[WORK INSTRUCTIONS] Copy every line from the records below that carries the word "feliciasaeed".

[GIVEN DATA]
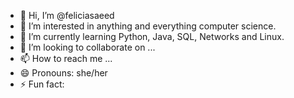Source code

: - 👋 Hi, I’m @feliciasaeed
- 👀 I’m interested in anything and everything computer science.
- 🌱 I’m currently learning Python, Java, SQL, Networks and Linux.
- 💞️ I’m looking to collaborate on ...
- 📫 How to reach me ...
- 😄 Pronouns: she/her
- ⚡ Fun fact: 

<!---
feliciasaeed/feliciasaeed is a ✨ special ✨ repository because its `README.md` (this file) appears on your GitHub profile.
You can click the Preview link to take a look at your changes.
--->
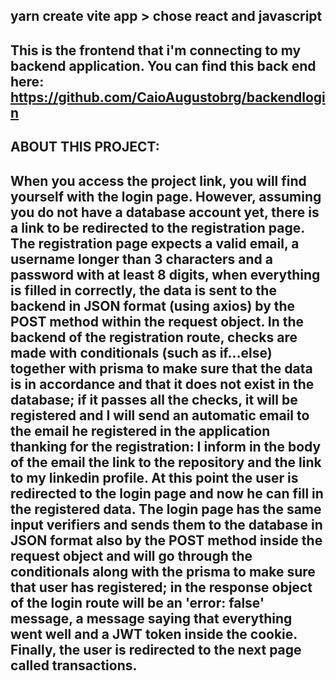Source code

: ## yarn create vite app > chose react and javascript 
## This is the frontend that i'm connecting to my backend application. You can find this back end here:  https://github.com/CaioAugustobrg/backendlogin

## ABOUT THIS PROJECT:
## When you access the project link, you will find yourself with the login page. However, assuming you do not have a database account yet, there is a link to be redirected to the registration page. The registration page expects a valid email, a username longer than 3 characters and a password with at least 8 digits, when everything is filled in correctly, the data is sent to the backend in JSON format (using axios) by the POST method within the request object. In the backend of the registration route, checks are made with conditionals (such as if...else) together with prisma to make sure that the data is in accordance and that it does not exist in the database; if it passes all the checks, it will be registered and I will send an automatic email to the email he registered in the application thanking for the registration: I inform in the body of the email the link to the repository and the link to my linkedin profile. At this point the user is redirected to the login page and now he can fill in the registered data. The login page has the same input verifiers and sends them to the database in JSON format also by the POST method inside the request object and will go through the conditionals along with the prisma to make sure that user has registered; in the response object of the login route will be an 'error: false' message, a message saying that everything went well and a JWT token inside the cookie. Finally, the user is redirected to the next page called transactions.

[ANSWER TO THE PROBLEM]
: - 👋 Hi, I’m @feliciasaeed
feliciasaeed/feliciasaeed is a ✨ special ✨ repository because its `README.md` (this file) appears on your GitHub profile.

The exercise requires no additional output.